You don´t belief? I do understand that and you better read Dighanikayo, the longer
collection of the Pali-Canon.
sakko
Yeah, now I get what YOU are saying. Every now and then, when I'm meditating or caught unaware I get a brief experience of 'losing the boundaries' or of 'no boundary'. It comes and goes, and leaves a bit of itself behind so that I don't just believe it, I know it is true. Fade into the background? What background lol? I doubt speech or intentional movement is possible, not that those things might even occur to one absorbed into awareness like that . . . Unless you are sitting in a cave staring at the wall like Nagarjuna for nine years, that state of complete absorption into What Is is NOT likely to happen and persist into daily relationship and work life. It's enough to know the truth of it though, while you get cut off in traffic or get blamed for something you didn't do. That is where the 'magic' happens anyway
Gassho (and a hug)
Death = 'no self' apart from 'magical post life resurrection Buddhist schools' - good luck with that. Lady Gaga dharma fun for all the family.
Spiritual 'No self' = 'dead'/blended/most certainly GONE
Are we on the borders of self elf shelf or Non self yet?
Gone from where?
When there is no self there is no death and not no death.
If fact, no self = impossible to discuss life or death in any meaningful way.
http://www.interluderetreat.com/meditate/ppsutra.htm
http://www.great-grandma.com/aquakeys/toltec/tales-of-power-part_2-chapter_05-island-of-tonal
Put simply, no self means nothing has been born. If nothing has been born there is nothing to die.
And yet, clearly something has been born. What has been born? A body?

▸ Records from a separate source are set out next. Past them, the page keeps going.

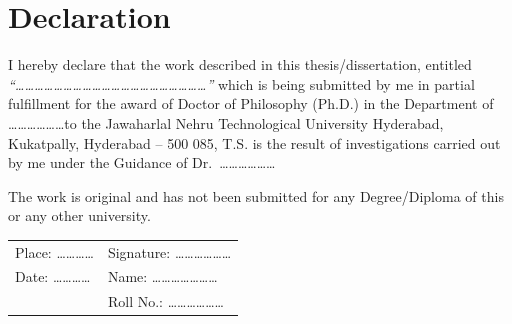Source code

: \chapter*{Declaration}
\thispagestyle{plain}

I hereby declare that the work described in this thesis/dissertation,
entitled \textit{``\ldots\ldots\ldots\ldots\ldots\ldots\ldots\ldots\ldots\ldots\ldots\ldots\ldots\ldots\ldots\ldots\ldots\ldots\ldots\ldots''}
which is being submitted by me in partial fulfillment for the award of
Doctor of Philosophy (Ph.D.) in the Department of
\ldots\ldots\ldots\ldots\ldots\ldots to the Jawaharlal Nehru Technological
University Hyderabad, Kukatpally, Hyderabad -- 500 085, T.S. is the
result of investigations carried out by me under the Guidance of
Dr.\ \ldots\ldots\ldots\ldots\ldots\ldots

The work is original and has not been submitted for any
Degree/Diploma of this or any other university.

\vspace{2cm}

\noindent
\begin{tabular}{ll}
    Place: \ldots\ldots\ldots\ldots & \hspace{4cm} Signature: \ldots\ldots\ldots\ldots\ldots\ldots \\[1.2cm]
    Date: \ldots\ldots\ldots\ldots  & \hspace{4cm} Name: \ldots\ldots\ldots\ldots\ldots\ldots\ldots \\[0.5cm]
                                    & \hspace{4cm} Roll No.: \ldots\ldots\ldots\ldots\ldots\ldots \\
\end{tabular}

\newpage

With no self?
Why is the body real and not the self?
Why waste time trying to figure it out?
It's confusing to me when someone talks about no self and death in the same breath.

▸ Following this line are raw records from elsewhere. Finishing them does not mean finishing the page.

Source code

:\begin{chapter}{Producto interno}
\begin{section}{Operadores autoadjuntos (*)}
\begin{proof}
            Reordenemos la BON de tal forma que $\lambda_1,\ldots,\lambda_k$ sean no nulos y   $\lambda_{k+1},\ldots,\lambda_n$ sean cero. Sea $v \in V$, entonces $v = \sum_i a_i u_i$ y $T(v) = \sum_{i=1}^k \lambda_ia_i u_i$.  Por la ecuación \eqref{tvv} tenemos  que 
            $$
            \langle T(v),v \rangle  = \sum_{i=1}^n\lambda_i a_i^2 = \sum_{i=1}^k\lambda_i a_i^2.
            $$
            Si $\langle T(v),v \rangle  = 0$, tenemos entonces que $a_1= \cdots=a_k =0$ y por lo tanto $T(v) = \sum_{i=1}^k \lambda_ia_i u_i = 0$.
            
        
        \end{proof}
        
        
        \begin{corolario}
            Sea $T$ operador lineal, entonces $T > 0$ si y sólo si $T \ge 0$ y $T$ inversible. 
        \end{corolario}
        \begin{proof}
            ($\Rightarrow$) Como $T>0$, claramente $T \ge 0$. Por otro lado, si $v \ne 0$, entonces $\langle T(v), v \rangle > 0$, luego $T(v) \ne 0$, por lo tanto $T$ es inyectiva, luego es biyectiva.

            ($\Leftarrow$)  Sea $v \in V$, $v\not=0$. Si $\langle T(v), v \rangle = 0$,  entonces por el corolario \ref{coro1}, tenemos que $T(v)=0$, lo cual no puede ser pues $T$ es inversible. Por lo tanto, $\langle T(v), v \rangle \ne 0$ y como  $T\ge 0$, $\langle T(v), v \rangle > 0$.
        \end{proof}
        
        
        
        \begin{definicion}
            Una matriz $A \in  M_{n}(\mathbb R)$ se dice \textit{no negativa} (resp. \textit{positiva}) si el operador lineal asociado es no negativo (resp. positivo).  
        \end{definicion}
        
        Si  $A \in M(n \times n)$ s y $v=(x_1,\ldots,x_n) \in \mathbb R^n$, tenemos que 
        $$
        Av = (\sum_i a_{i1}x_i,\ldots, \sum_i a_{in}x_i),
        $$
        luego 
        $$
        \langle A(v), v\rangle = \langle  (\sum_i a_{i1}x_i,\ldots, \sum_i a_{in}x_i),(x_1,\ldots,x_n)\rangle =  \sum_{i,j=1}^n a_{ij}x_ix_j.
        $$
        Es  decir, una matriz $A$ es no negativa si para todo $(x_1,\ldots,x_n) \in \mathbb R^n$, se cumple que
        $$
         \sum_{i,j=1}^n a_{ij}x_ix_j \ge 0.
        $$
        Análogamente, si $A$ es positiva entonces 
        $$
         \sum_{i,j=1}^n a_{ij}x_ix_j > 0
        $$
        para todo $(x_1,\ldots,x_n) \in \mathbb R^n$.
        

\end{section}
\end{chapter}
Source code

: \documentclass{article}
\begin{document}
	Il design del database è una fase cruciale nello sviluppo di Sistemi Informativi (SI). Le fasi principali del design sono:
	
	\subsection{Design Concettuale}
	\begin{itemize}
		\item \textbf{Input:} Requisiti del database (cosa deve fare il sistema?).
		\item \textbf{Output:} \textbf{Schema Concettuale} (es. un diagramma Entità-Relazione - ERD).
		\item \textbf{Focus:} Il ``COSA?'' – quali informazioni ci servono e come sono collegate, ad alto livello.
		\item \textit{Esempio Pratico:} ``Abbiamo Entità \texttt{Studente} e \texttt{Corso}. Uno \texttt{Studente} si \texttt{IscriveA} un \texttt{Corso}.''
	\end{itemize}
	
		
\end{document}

For means of communication, that which is taking the third is the self.
I'm not even sure how "self" got all tied up in permanence anyways. Self is temporary so we have to change what we call it?
Kinda silly if you ask me.
No wonder people think Buddhism is confusing. We make it unnecessarily so.
Mountains are once again mountains, rivers are once again rivers and selves are once again selves.
If it was otherwise, we should have stayed under the damned tree.
The diamond sutra says that a Bodhisattva says that they are not a Bodhisattva because otherwise they would be trapped in an idea of a self, a lifetime, and a lifespan. Yes I agree
In the OP....I really liked the imagery of the word 'blend'. It doesn't discount
who is typing/Buddha nature/decision maker, but acknowledges the emptiness at the same time.
Are you suggesting that somehow physical pain can be felt without the mind? (Edit) Or mental pain felt without the body? How would that work?
Well I think we can as long as we agree that we are bought into the illusion.
It's when we try to pick and chose which parts are real and which aren't that it gets confusing.
The self that does not exist is just another concept because even if it can't be considered a self it still must be considered to be.
It's just that being is a verb. Nouns are misleading if we don't realize they are just tools of convenience.
Right. While discussing birth and death, leave no-self out of it.
Seeing through doesn't mean to obliterate, lol.